I’m not sure that Sylvester Stallone, or anyone else involved with The Expendables, thought that film would spawn a franchise. In many ways, The Expendables felt like a lark — a one-time moment that tapped into a well of nostalgia for 1980s-style action in the moviegoing public. It sold itself on its cast and its cameos, then followed that up with an uneven, but very exciting, film. It made a pile of cash, so of course there were going to be another one made.

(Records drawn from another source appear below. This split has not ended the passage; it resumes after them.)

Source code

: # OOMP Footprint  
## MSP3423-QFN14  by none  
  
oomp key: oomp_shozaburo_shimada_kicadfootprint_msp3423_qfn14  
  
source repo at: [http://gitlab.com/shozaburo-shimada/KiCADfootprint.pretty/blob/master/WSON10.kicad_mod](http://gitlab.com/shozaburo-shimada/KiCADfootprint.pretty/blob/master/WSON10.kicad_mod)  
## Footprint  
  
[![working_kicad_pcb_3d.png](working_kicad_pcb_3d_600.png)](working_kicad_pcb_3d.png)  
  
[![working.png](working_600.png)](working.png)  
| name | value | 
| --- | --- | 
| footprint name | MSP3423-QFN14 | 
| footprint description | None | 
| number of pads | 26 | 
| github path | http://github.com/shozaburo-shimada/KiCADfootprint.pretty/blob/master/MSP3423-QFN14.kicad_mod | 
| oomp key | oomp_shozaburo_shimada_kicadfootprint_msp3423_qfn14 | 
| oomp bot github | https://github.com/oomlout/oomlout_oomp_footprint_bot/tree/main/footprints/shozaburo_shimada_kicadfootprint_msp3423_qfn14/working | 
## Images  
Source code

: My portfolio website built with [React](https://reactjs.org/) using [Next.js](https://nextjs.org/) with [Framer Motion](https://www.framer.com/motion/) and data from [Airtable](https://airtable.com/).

The Expendables 2 was released in 2012, and was directed by Simon West from a screenplay by Sly and Richard Wenk. The film follows Barney Ross (Sly) and his company of mercenaries as they go on another violent adventure. Most of the gang returns from the first film. Barney is joined by Lee Christmas (Jason Statham), Gunner Jensen (Dolph Lundgren), Hale Caesar (Terry Crews), and Toll Road (Randy Couture). Jet Li’s Yin Yang appears in an introductory action sequence, but bows out for the remainder of the film. Also absent is Mickey Rourke, but he didn’t pick up a weapon in the first film, anyway. Barney’s company may be down a pair of players, but that’s made up for by the inclusion of Billy the Kid (Liam Hemsworth), a vet with tours in Afghanistan, and Yu Nan as Maggie Chang, a CIA agent accompanying the team.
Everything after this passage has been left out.